[[ Input material open ]]

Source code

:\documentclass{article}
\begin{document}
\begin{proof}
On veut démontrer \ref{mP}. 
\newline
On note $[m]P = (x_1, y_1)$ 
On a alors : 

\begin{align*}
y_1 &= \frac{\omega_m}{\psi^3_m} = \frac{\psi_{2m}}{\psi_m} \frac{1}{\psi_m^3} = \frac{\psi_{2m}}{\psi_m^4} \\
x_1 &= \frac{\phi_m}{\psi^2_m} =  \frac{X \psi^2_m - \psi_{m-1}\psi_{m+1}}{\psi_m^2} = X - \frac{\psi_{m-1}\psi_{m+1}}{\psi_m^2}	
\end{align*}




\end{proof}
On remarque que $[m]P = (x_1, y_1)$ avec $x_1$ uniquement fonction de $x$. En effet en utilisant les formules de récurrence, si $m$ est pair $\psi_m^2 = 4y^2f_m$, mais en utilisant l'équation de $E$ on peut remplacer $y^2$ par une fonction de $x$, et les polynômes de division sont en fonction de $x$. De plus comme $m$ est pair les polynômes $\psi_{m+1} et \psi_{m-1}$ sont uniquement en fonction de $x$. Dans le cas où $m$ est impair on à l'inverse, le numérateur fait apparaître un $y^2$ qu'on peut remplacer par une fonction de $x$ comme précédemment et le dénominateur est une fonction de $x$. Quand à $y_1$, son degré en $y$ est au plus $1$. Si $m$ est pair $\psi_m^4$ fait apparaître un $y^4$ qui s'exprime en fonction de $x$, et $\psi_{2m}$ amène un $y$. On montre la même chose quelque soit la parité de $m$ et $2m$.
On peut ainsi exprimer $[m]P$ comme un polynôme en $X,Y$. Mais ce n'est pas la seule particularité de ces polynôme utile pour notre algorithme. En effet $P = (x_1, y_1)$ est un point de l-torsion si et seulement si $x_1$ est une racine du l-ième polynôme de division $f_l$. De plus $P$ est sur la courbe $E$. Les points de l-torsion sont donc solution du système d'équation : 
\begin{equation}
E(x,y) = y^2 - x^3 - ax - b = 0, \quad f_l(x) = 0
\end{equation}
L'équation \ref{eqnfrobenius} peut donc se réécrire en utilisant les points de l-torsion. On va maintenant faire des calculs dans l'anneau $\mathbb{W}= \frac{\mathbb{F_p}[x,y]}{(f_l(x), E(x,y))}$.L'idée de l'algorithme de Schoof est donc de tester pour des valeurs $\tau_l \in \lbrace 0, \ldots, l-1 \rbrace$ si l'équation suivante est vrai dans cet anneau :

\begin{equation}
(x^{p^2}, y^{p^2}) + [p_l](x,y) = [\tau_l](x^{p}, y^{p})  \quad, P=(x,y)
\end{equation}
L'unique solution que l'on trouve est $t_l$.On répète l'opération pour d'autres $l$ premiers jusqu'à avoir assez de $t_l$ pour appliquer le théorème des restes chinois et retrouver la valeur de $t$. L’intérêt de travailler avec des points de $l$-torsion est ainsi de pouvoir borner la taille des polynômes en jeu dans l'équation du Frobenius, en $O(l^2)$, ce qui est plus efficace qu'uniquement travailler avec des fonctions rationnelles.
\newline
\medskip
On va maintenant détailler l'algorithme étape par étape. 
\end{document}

[[ Input material closed ]]

_Task directions_
Copy every line of the entries above in which "ainsi" occurs.

_Problem solution_
On peut ainsi exprimer $[m]P$ comme un polynôme en $X,Y$. Mais ce n'est pas la seule particularité de ces polynôme utile pour notre algorithme. En effet $P = (x_1, y_1)$ est un point de l-torsion si et seulement si $x_1$ est une racine du l-ième polynôme de division $f_l$. De plus $P$ est sur la courbe $E$. Les points de l-torsion sont donc solution du système d'équation : 
L'unique solution que l'on trouve est $t_l$.On répète l'opération pour d'autres $l$ premiers jusqu'à avoir assez de $t_l$ pour appliquer le théorème des restes chinois et retrouver la valeur de $t$. L’intérêt de travailler avec des points de $l$-torsion est ainsi de pouvoir borner la taille des polynômes en jeu dans l'équation du Frobenius, en $O(l^2)$, ce qui est plus efficace qu'uniquement travailler avec des fonctions rationnelles.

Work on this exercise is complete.